A line qualifies if it holds the string "hline". Copy every qualifying line from the records.

Dataset content:
——————————

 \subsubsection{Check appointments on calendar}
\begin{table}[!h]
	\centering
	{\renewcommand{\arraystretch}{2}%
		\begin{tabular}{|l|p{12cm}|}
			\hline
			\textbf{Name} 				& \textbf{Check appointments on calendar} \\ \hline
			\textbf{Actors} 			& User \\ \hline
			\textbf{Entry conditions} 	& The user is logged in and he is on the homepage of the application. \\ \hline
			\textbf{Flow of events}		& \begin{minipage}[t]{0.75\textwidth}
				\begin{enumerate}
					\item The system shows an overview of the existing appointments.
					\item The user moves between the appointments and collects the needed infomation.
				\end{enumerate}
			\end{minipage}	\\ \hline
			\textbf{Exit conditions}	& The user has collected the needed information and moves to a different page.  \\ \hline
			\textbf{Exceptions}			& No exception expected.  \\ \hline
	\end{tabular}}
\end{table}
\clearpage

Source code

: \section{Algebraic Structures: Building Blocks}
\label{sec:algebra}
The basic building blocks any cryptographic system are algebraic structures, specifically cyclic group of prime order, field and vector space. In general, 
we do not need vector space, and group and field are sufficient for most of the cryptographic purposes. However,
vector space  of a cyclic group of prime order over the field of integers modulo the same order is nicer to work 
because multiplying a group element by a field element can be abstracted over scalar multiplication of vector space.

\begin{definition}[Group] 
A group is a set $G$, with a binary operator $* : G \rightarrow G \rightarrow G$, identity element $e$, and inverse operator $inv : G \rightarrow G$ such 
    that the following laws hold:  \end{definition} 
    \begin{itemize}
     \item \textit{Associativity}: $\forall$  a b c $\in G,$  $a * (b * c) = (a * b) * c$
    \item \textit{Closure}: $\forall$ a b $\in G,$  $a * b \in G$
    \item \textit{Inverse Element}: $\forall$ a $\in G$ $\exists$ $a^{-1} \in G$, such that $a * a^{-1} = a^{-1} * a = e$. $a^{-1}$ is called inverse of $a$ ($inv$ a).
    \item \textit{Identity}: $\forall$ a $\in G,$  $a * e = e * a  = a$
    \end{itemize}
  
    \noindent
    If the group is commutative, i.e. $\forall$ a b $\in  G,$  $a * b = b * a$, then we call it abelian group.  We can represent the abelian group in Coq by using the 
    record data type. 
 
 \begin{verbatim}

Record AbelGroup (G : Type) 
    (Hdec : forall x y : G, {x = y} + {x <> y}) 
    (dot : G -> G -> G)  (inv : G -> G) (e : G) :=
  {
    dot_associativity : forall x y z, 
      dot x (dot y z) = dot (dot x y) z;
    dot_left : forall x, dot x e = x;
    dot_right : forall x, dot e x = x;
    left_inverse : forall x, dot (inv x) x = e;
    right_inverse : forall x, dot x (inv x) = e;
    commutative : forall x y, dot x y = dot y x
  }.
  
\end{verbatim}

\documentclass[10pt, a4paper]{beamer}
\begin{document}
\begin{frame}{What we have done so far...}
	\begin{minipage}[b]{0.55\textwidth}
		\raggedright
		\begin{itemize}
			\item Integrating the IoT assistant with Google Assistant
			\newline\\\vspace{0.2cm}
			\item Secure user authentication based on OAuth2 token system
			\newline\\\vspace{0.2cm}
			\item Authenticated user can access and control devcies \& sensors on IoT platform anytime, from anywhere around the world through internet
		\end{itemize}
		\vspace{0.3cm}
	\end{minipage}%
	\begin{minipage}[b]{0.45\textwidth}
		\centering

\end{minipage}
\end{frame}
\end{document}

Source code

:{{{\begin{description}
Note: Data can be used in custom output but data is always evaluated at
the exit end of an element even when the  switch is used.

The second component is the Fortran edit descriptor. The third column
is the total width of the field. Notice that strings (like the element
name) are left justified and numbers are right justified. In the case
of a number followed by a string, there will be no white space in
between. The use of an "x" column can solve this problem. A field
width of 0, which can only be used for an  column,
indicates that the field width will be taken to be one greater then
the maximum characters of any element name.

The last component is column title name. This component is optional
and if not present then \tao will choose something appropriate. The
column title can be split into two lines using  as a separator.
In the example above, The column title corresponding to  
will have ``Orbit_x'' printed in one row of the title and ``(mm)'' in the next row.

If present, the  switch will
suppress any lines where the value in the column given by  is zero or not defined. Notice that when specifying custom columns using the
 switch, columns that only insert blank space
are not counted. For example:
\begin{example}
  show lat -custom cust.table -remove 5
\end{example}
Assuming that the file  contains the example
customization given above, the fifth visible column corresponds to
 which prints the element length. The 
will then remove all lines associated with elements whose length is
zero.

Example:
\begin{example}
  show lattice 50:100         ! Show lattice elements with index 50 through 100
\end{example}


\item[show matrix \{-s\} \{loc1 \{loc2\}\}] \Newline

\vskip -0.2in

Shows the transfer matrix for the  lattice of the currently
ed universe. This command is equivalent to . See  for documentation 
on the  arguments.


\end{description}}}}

——————————

Output:
			\hline
			\textbf{Name} 				& \textbf{Check appointments on calendar} \\ \hline
			\textbf{Actors} 			& User \\ \hline
			\textbf{Entry conditions} 	& The user is logged in and he is on the homepage of the application. \\ \hline
			\end{minipage}	\\ \hline
			\textbf{Exit conditions}	& The user has collected the needed information and moves to a different page.  \\ \hline
			\textbf{Exceptions}			& No exception expected.  \\ \hline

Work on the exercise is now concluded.